OK Policy’s David Blatt: For hard times, delay tax rate cut, consider other steps

by Patrick B. McGuigan

Published: 28-Dec-2010

David Blatt of the Oklahoma Policy Institute, in online postings following last week’s meeting of the Oklahoma Board of Equalization, is encouraging what could be deemed a brand of austerity in analyzing the state’s emerging revenue and budget pictures.

Last week, in an email note to recipients of his online updates, Blatt reasoned: “State revenue collections will continue to recover from their precipitous drop during the economic downturn, but the recovery will remain slow and incomplete. Next year’s General Revenue Fund collections are projected to be up $500 million, or 10.9 percent, from the low point of [Fiscal year 2010] but remain some $850 million, or 14 percent, below the pre-downturn peak of FY ’08.”

He said slow revenue growth reflects, in part, “cautious assumptions about the strength of the economic recovery over the coming months, but also the impact of policy decisions regarding tax cuts and spending obligations made by previous Legislatures.” Further, in Blatt’s view, “The real size of the looming budget shortfall is already a matter of some dispute, but many agencies will be hard-pressed to absorb any additional cuts.”

Blatt continued, “We are in the midst of an extended situation where state revenue collections, under current policies, are inadequate to meet the cost of adequately funding state services. We must continue to give serious consideration to a full range of options to bring the budget into alignment.”

The BOE meeting last week provided a preliminary revenue certification which thus became the basis for an executive budget that incoming Governor Mary Fallin will present at the start of the 2011 session of the Legislature. The BOE will meet again in mid-February, with an entirely new cast of characters (including Fallin, as chairmn), to approve final estimates that will become binding on the Legislature.

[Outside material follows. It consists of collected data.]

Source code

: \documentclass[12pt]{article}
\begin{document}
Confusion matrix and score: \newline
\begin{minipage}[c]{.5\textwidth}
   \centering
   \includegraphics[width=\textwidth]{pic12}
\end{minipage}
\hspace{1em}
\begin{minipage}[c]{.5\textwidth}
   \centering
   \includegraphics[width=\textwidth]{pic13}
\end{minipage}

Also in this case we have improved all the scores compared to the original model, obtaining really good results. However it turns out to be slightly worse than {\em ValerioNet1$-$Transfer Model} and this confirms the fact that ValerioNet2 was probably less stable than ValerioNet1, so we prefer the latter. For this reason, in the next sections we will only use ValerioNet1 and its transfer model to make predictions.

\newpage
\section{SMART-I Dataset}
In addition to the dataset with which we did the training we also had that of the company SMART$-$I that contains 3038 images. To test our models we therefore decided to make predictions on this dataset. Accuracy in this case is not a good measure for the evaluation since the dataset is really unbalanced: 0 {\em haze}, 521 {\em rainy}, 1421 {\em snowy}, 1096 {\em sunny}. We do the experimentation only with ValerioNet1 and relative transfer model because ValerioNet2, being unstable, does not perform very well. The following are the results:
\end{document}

According to the Fiscal Year 2012 estimates developed by the staff of the Tax Commission and the Office of State Finance and approved by the Board, FY 2012 General Revenue (GR) revenue projections are $5.103 billion. Blatt comments: “Next year’s collections will remain considerably below levels of six years ago, even as the cost of providing services rises due to inflation, population growth, and increased caseloads.”

Blatt continued on his blog, “Next year’s estimated GR is a mere $53 million, or 1.1 percent, above projected collections for the current fiscal year. The slow growth rate reflects, in part, conservative assumptions about the strength of the economic recovery over the coming months, but also the impact of policy decisions made by previous Legislatures.

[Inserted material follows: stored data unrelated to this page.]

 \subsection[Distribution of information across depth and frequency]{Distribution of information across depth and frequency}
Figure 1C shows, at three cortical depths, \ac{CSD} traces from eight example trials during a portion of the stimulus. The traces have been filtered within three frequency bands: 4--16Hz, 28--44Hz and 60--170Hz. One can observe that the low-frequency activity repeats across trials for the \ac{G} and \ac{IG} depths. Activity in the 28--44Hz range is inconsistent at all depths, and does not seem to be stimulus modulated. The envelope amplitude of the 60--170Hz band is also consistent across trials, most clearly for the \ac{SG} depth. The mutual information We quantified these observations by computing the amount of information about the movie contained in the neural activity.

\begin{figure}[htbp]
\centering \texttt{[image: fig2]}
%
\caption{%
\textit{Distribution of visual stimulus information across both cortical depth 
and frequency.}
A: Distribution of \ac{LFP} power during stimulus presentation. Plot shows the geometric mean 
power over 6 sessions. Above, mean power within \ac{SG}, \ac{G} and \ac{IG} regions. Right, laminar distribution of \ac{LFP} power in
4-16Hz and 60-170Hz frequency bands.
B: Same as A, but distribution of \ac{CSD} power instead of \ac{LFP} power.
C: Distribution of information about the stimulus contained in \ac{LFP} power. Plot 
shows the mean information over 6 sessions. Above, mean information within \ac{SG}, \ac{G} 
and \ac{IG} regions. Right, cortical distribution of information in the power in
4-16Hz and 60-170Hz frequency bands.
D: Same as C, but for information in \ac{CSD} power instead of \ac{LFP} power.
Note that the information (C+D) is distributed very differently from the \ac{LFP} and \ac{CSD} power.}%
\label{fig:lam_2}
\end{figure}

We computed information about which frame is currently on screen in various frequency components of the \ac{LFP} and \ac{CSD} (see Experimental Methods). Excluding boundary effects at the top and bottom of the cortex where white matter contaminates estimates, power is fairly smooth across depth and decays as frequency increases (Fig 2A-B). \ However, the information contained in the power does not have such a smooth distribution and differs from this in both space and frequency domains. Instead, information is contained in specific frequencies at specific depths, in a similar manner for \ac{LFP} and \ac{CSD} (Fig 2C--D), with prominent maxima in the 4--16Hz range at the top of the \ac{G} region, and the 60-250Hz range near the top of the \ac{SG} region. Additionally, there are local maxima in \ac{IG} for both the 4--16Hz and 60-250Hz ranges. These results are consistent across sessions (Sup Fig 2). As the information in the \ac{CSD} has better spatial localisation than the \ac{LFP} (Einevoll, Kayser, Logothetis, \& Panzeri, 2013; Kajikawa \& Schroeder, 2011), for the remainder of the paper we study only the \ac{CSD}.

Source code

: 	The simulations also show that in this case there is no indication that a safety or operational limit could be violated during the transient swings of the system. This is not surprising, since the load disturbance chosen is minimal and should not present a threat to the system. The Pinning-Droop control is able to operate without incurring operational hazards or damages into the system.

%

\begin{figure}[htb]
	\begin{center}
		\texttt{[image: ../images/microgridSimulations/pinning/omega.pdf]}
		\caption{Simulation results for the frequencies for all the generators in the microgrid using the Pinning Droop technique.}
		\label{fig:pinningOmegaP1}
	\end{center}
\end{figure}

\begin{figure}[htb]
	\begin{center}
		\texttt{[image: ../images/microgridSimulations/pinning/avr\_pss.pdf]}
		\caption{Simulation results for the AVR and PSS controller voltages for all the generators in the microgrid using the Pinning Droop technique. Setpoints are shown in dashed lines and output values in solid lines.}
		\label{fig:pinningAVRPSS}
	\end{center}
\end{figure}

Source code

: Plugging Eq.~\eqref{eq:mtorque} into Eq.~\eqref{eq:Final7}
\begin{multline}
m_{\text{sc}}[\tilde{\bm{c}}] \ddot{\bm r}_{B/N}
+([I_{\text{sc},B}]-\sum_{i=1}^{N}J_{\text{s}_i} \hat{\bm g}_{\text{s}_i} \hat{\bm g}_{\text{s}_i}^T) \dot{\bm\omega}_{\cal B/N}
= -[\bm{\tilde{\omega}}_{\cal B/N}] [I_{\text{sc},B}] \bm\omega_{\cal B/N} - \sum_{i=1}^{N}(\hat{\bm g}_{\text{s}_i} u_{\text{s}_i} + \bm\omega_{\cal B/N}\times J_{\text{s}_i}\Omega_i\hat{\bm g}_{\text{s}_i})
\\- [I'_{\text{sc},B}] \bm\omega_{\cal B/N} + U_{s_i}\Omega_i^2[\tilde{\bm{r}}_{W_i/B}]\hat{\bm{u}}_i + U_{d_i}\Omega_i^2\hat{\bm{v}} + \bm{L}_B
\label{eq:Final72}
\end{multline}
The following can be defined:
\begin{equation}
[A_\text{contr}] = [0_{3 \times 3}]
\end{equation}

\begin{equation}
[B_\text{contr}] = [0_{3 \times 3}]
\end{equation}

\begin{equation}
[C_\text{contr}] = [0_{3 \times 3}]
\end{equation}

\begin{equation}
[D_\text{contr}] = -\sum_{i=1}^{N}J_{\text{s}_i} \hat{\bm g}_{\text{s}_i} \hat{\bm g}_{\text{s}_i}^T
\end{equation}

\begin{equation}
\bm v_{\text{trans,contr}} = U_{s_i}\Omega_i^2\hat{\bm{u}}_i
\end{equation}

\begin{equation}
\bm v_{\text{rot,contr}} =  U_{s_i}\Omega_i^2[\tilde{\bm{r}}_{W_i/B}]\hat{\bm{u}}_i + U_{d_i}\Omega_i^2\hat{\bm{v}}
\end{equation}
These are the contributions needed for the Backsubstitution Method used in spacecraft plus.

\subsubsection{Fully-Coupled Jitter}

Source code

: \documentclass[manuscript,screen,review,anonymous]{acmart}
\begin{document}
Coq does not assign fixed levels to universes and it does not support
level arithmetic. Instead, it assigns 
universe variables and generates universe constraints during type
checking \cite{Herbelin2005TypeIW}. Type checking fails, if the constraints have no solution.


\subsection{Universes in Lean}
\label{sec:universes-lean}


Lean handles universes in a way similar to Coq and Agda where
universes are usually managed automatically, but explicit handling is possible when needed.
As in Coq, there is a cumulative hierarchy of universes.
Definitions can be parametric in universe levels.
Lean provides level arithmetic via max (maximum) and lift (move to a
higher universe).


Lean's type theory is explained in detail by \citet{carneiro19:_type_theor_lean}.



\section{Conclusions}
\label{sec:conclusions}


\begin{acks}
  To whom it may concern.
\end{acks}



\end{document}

“In particular, [Fiscal Year 2012] revenue growth is expected to be sufficient to trigger a cut in the top income tax rate from 5.5 percent to 5.25 percent effective January 1, 2012. This tax cut is expected to have a revenue impact of $61.5 million in FY ’12 and a total impact of $120 – $150 million when fully phased in by [Fiscal Year 2013].  Also, the statutory allocation to the ROADS Fund for transportation projects will increase by $37.5 million in FY ’12, while the allocation for OHLAP college scholarships will increase by $6.5 million. The FY ’12 projections also reflect a loss of $67.5 million in GR as a result of federal tax changes recently adopted by Congress.”

The higher-than-anticipated revenue projections for the upcoming fiscal year have, in some respects, masked the continuing spending challenges for the state. Blatt commented, concerning 2012 expenditure authority, “The initial Expenditure Authority of $6.104 billion for FY ’12 is some $600 million less than the actual FY ’11 budget of $6.7 billion, which included substantial amounts of revenue from the Rainy Day Fund and federal stimulus dollars.”

As Blatt observes, the state Treasurer is projecting a financing “shortfall” of about $226 million that includes $105 million in “leftover federal stimulus money in the form of an enhanced Medicaid matching rate and some $250 million in ‘5 percent money’ – the money that is expected to accumulate at the end of this year if, as expected, GR collections hit 100 percent of the certified estimate.” Actually spending the 5 percent money, or not, is “one of the big choices facing the Legislature and Governor in crafting next year’s budget.”

Blatt made the case that some state agencies, including the Corrections Department and the Health Care Authority, “will require significant funding increases just to maintain basic operations. Many agencies need additional funding to restore cuts to core services and to address the cumulative impact of several years of rising costs.”

The OK Policy review of fiscal challenges was in keeping with recent analyses from Blatt and his colleague, Paul Shinn.

In last week’s blog posting, Blatt concluded, “We must continue to give serious consideration to a full range of options to bring the budget into alignment, including making smarter expenditure decisions and accepting such sensible revenue options as suspending tax cuts at least until the tax collections have recovered to pre-downturn levels, doing away with unnecessary and inefficient tax breaks, implementing a hospital provider assessment, and broadening the sales tax base. Otherwise, the extreme underfunding of state services, which threatens to leave us even further from our goals of a prosperous, healthy and secure state, will only get worse.”